Mayo Clinic, Rochester, Minnesota.
Miriam Hospital, Women's Medicine Collaborative, Providence, Rhode Island.
J Infect Dis. 2016 Jul 15;214(2):173-81. doi: 10.1093/infdis/jiv766. Epub 2016 Feb 8.
Patients with recurrent Clostridium difficile infection (CDI) have a ≥60% risk of relapse, as conventional therapies do not address the underlying gastrointestinal dysbiosis. This exploratory study evaluated the safety and efficacy of bacterial spores for preventing recurrent CDI.
Stool specimens from healthy donors were treated with ethanol to eliminate pathogens. The resulting spores were fractionated and encapsulated for oral delivery as SER-109. Following their response to standard-of-care antibiotics, patients in cohort 1 were treated with SER-109 on 2 consecutive days (geometric mean dose, 1.7 × 10(9) spores), and those in cohort 2 were treated on 1 day (geometric mean dose, 1.1 × 10(8) spores). The primary efficacy end point was absence of C. difficile-positive diarrhea during an 8-week follow-up period. Microbiome alterations were assessed.
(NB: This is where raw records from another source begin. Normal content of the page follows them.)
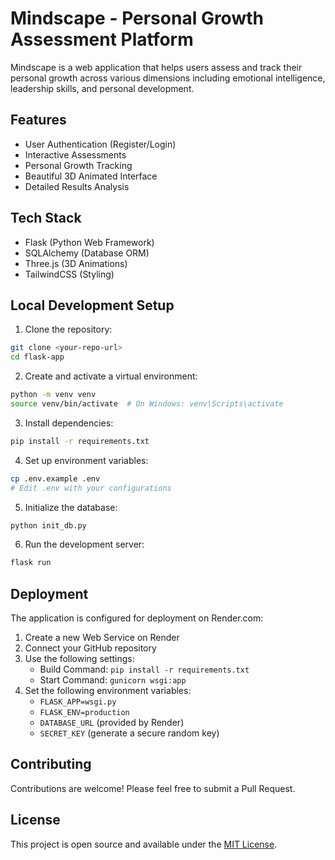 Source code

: # Mindscape - Personal Growth Assessment Platform

Mindscape is a web application that helps users assess and track their personal growth across various dimensions including emotional intelligence, leadership skills, and personal development.

## Features

- User Authentication (Register/Login)
- Interactive Assessments
- Personal Growth Tracking
- Beautiful 3D Animated Interface
- Detailed Results Analysis

## Tech Stack

- Flask (Python Web Framework)
- SQLAlchemy (Database ORM)
- Three.js (3D Animations)
- TailwindCSS (Styling)

## Local Development Setup

1. Clone the repository:
```bash
git clone <your-repo-url>
cd flask-app
```

2. Create and activate a virtual environment:
```bash
python -m venv venv
source venv/bin/activate  # On Windows: venv\Scripts\activate
```

3. Install dependencies:
```bash
pip install -r requirements.txt
```

4. Set up environment variables:
```bash
cp .env.example .env
# Edit .env with your configurations
```

5. Initialize the database:
```bash
python init_db.py
```

6. Run the development server:
```bash
flask run
```

## Deployment

The application is configured for deployment on Render.com:

1. Create a new Web Service on Render
2. Connect your GitHub repository
3. Use the following settings:
   - Build Command: `pip install -r requirements.txt`
   - Start Command: `gunicorn wsgi:app`
4. Set the following environment variables:
   - `FLASK_APP=wsgi.py`
   - `FLASK_ENV=production`
   - `DATABASE_URL` (provided by Render)
   - `SECRET_KEY` (generate a secure random key)

## Contributing

Contributions are welcome! Please feel free to submit a Pull Request.

## License

This project is open source and available under the [MIT License](LICENSE).  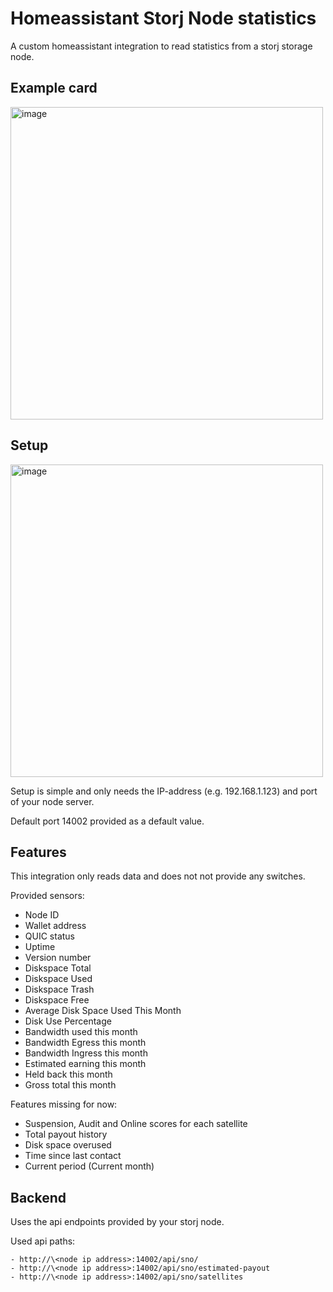 # Homeassistant Storj Node statistics

A custom homeassistant integration to read statistics from a storj storage node.

## Example card

<img width="500" alt="image" src="https://github.com/user-attachments/assets/6dc164d4-f0e7-4114-806a-df93d9748a3e" />

## Setup

<img width="500" alt="image" src="https://github.com/user-attachments/assets/6cd58485-69c1-4af4-88c3-0f2d9367a1ac" />

Setup is simple and only needs the IP-address (e.g. 192.168.1.123) and port of your node server.

Default port 14002 provided as a default value.

## Features

This integration only reads data and does not not provide any switches.

Provided sensors:

- Node ID
- Wallet address
- QUIC status
- Uptime
- Version number
- Diskspace Total
- Diskspace Used
- Diskspace Trash
- Diskspace Free
- Average Disk Space Used This Month
- Disk Use Percentage
- Bandwidth used this month
- Bandwidth Egress this month
- Bandwidth Ingress this month
- Estimated earning this month
- Held back this month
- Gross total this month

Features missing for now:

- Suspension, Audit and Online scores for each satellite
- Total payout history
- Disk space overused
- Time since last contact
- Current period (Current month)

## Backend

Uses the api endpoints provided by your storj node. 

Used api paths:
```
- http://\<node ip address>:14002/api/sno/
- http://\<node ip address>:14002/api/sno/estimated-payout
- http://\<node ip address>:14002/api/sno/satellites
```

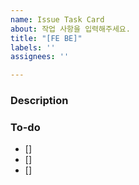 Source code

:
 ```yaml
---
name: Issue Task Card
about: 작업 사항을 입력해주세요.
title: "[FE BE]"
labels: ''
assignees: ''

---
```


### Description

### To-do

- []
- []
- []

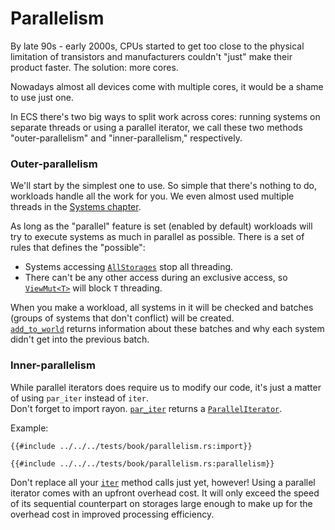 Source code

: # Parallelism

By late 90s - early 2000s, CPUs started to get too close to the physical limitation of transistors and manufacturers couldn't "just" make their product faster. The solution: more cores.

Nowadays almost all devices come with multiple cores, it would be a shame to use just one.

In ECS there's two big ways to split work across cores: running systems on separate threads or using a parallel iterator, we call these two methods "outer-parallelism" and "inner-parallelism," respectively.

### Outer-parallelism

We'll start by the simplest one to use. So simple that there's nothing to do, workloads handle all the work for you. We even almost used multiple threads in the [Systems chapter](../fundamentals/systems.md).

As long as the "parallel" feature is set (enabled by default) workloads will try to execute systems as much in parallel as possible. There is a set of rules that defines the "possible":
- Systems accessing [`AllStorages`](https://docs.rs/shipyard/latest/shipyard/struct.AllStorages.html) stop all threading.
- There can't be any other access during an exclusive access, so [`ViewMut<T>`](https://docs.rs/shipyard/latest/shipyard/struct.ViewMut.html) will block `T` threading.

When you make a workload, all systems in it will be checked and batches (groups of systems that don't conflict) will be created.  
[`add_to_world`](https://docs.rs/shipyard/latest/shipyard/struct.WorkloadBuilder.html#method.add_to_world) returns information about these batches and why each system didn't get into the previous batch.

### Inner-parallelism

While parallel iterators does require us to modify our code, it's just a matter of using `par_iter` instead of `iter`.  
Don't forget to import rayon. [`par_iter`](https://docs.rs/shipyard/latest/shipyard/trait.IntoIter.html#tymethod.par_iter) returns a [`ParallelIterator`](https://docs.rs/rayon/latest/rayon/iter/trait.ParallelIterator.html).

Example:
```rust, noplaypen
{{#include ../../../tests/book/parallelism.rs:import}}

{{#include ../../../tests/book/parallelism.rs:parallelism}}
```

Don't replace all your [`iter`](https://docs.rs/shipyard/latest/shipyard/trait.IntoIter.html#tymethod.iter) method calls just yet, however! Using a parallel iterator comes with an upfront overhead cost. It will only exceed the speed of its sequential counterpart on storages large enough to make up for the overhead cost in improved processing efficiency.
Thirty patients (median age, 66.5 years; 67% female) were enrolled, and 26 (86.7%) met the primary efficacy end point. Three patients with early, self-limiting C. difficile-positive diarrhea did not require antibiotics and tested negative for C. difficile at 8 weeks; thus, 96.7% (29 of 30) achieved clinical resolution. In parallel, gut microbiota rapidly diversified, with durable engraftment of spores and no outgrowth of non-spore-forming bacteria found after SER-109 treatment. Adverse events included mild diarrhea, abdominal pain, and nausea.
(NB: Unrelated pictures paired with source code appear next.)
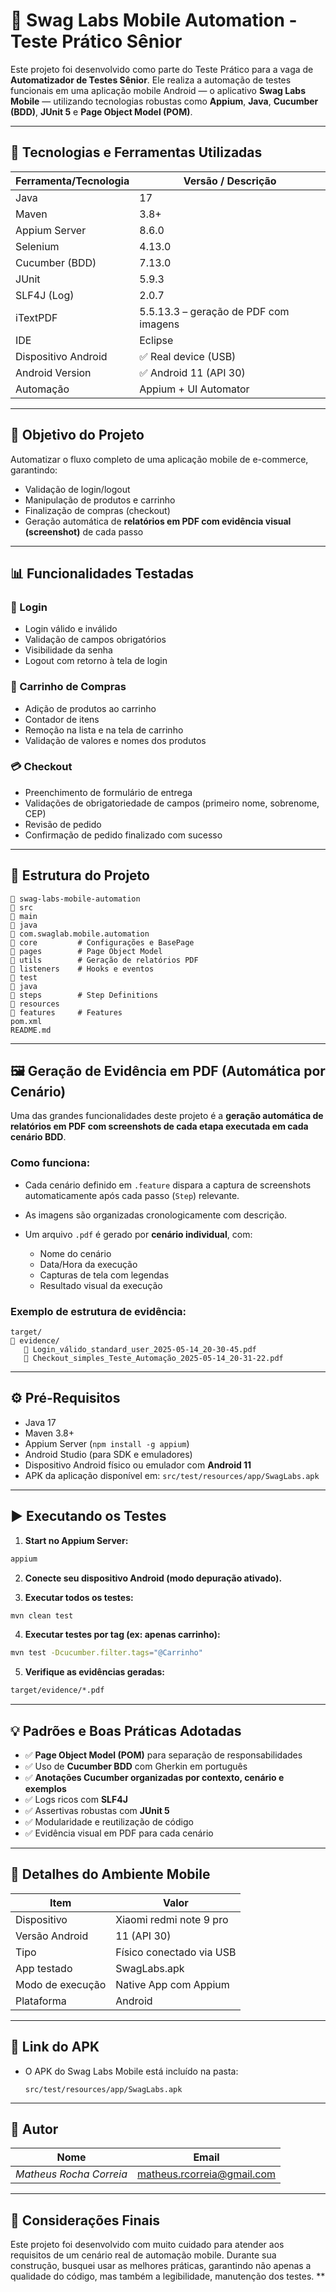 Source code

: # 📱 Swag Labs Mobile Automation - Teste Prático Sênior

Este projeto foi desenvolvido como parte do Teste Prático para a vaga de **Automatizador de Testes Sênior**. Ele realiza a automação de testes funcionais em uma aplicação mobile Android — o aplicativo **Swag Labs Mobile** — utilizando tecnologias robustas como **Appium**, **Java**, **Cucumber (BDD)**, **JUnit 5** e **Page Object Model (POM)**.

---

## 🧰 Tecnologias e Ferramentas Utilizadas

| Ferramenta/Tecnologia | Versão / Descrição                    |
| --------------------- | ------------------------------------- |
| Java                  | 17                                    |
| Maven                 | 3.8+                                  |
| Appium Server         | 8.6.0                                 |
| Selenium              | 4.13.0                                |
| Cucumber (BDD)        | 7.13.0                                |
| JUnit                 | 5.9.3                                 |
| SLF4J (Log)           | 2.0.7                                 |
| iTextPDF              | 5.5.13.3 – geração de PDF com imagens |
| IDE                   | Eclipse                               |
| Dispositivo Android   | ✅ Real device (USB)                   |
| Android Version       | ✅ Android 11 (API 30)                 |
| Automação             | Appium + UI Automator                 |

---

## 🎯 Objetivo do Projeto

Automatizar o fluxo completo de uma aplicação mobile de e-commerce, garantindo:

* Validação de login/logout
* Manipulação de produtos e carrinho
* Finalização de compras (checkout)
* Geração automática de **relatórios em PDF com evidência visual (screenshot)** de cada passo

---

## 📊 Funcionalidades Testadas

### 🔐 Login

* Login válido e inválido
* Validação de campos obrigatórios
* Visibilidade da senha
* Logout com retorno à tela de login

### 🛒 Carrinho de Compras

* Adição de produtos ao carrinho
* Contador de itens
* Remoção na lista e na tela de carrinho
* Validação de valores e nomes dos produtos

### 💳 Checkout

* Preenchimento de formulário de entrega
* Validações de obrigatoriedade de campos (primeiro nome, sobrenome, CEP)
* Revisão de pedido
* Confirmação de pedido finalizado com sucesso

---

## 📂 Estrutura do Projeto

```
📆 swag-labs-mobile-automation
🔹 src
🔹 main
🔹 java
🔹 com.swaglab.mobile.automation
🔹 core         # Configurações e BasePage
🔹 pages        # Page Object Model
🔹 utils        # Geração de relatórios PDF
🔹 listeners    # Hooks e eventos 
🔹 test
🔹 java
🔹 steps        # Step Definitions
🔹 resources
🔹 features     # Features 
pom.xml
README.md
```

---

## 🖼️ Geração de Evidência em PDF (Automática por Cenário)

Uma das grandes funcionalidades deste projeto é a **geração automática de relatórios em PDF com screenshots de cada etapa executada em cada cenário BDD**.

### Como funciona:

* Cada cenário definido em `.feature` dispara a captura de screenshots automaticamente após cada passo (`Step`) relevante.
* As imagens são organizadas cronologicamente com descrição.
* Um arquivo `.pdf` é gerado por **cenário individual**, com:

  * Nome do cenário
  * Data/Hora da execução
  * Capturas de tela com legendas
  * Resultado visual da execução

### Exemplo de estrutura de evidência:

```
target/
🔹 evidence/
   🔹 Login_válido_standard_user_2025-05-14_20-30-45.pdf
   🔹 Checkout_simples_Teste_Automação_2025-05-14_20-31-22.pdf
```

---

## ⚙️ Pré-Requisitos

* Java 17
* Maven 3.8+
* Appium Server (`npm install -g appium`)
* Android Studio (para SDK e emuladores)
* Dispositivo Android físico ou emulador com **Android 11**
* APK da aplicação disponível em:
  `src/test/resources/app/SwagLabs.apk`

---

## ▶️ Executando os Testes

1. **Start no Appium Server:**

```bash
appium
```

2. **Conecte seu dispositivo Android (modo depuração ativado).**

3. **Executar todos os testes:**

```bash
mvn clean test
```

4. **Executar testes por tag (ex: apenas carrinho):**

```bash
mvn test -Dcucumber.filter.tags="@Carrinho"
```

5. **Verifique as evidências geradas:**

```bash
target/evidence/*.pdf
```

---

## 💡 Padrões e Boas Práticas Adotadas

* ✅ **Page Object Model (POM)** para separação de responsabilidades
* ✅ Uso de **Cucumber BDD** com Gherkin em português
* ✅ **Anotações Cucumber organizadas por contexto, cenário e exemplos**
* ✅ Logs ricos com **SLF4J**
* ✅ Assertivas robustas com **JUnit 5**
* ✅ Modularidade e reutilização de código
* ✅ Evidência visual em PDF para cada cenário

---

## 📱 Detalhes do Ambiente Mobile

| Item             | Valor                    |
| ---------------- | ------------------------ |
| Dispositivo      | Xiaomi redmi note 9 pro  |
| Versão Android   | 11 (API 30)              |
| Tipo             | Físico conectado via USB |
| App testado      | SwagLabs.apk             |
| Modo de execução | Native App com Appium    |
| Plataforma       | Android                  |


---

## 📌 Link do APK

* O APK do Swag Labs Mobile está incluído na pasta:

  ```
  src/test/resources/app/SwagLabs.apk
  ```

---

## 👤 Autor

| Nome                    | Email                                                           |
| ----------------------- | --------------------------------------------------------------- |
| *Matheus Rocha Correia* | [matheus.rcorreia@gmail.com](mailto:matheus.rcorreia@gmail.com) |

---

## 🏁 Considerações Finais

Este projeto foi desenvolvido com muito cuidado para atender aos requisitos de um cenário real de automação mobile. Durante sua construção, busquei usar as melhores práticas, garantindo não apenas a qualidade do código, mas também a legibilidade, manutenção dos testes.
\*\*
SER-109 successfully prevented CDI and had a favorable safety profile, supporting a novel microbiome-based intervention as a potential therapy for recurrent CDI.
复发性艰难梭菌感染(CDI)患者有≥60%的复发风险,因为常规疗法无法解决潜在的胃肠道菌群失调。本探索性研究评估了细菌孢子预防复发性 CDI 的安全性和疗效。
从健康供体的粪便标本中用乙醇处理以消除病原体。得到的孢子经分离和包封后,作为 SER-109 口服给药。在标准治疗抗生素治疗后,队列 1 的患者连续 2 天接受 SER-109 治疗(几何均数剂量为 1.7×10(9)孢子),队列 2 的患者在 1 天内接受治疗(几何均数剂量为 1.1×10(8)孢子)。主要疗效终点为 8 周随访期间无艰难梭菌阳性腹泻。评估了微生物组的变化。
共纳入 30 例患者(中位年龄 66.5 岁;67%为女性),26 例(86.7%)达到主要疗效终点。3 例早期、自限性艰难梭菌阳性腹泻患者无需抗生素治疗,8 周时艰难梭菌检测为阴性;因此,96.7%(30/30)达到临床缓解。与此同时,肠道微生物组迅速多样化,在 SER-109 治疗后迅速定植孢子,且未发现非孢子形成细菌的过度生长。不良事件包括轻度腹泻、腹痛和恶心。
SER-109 成功预防了 CDI,且安全性良好,支持将新型基于微生物组的干预措施作为复发性 CDI 的潜在治疗方法。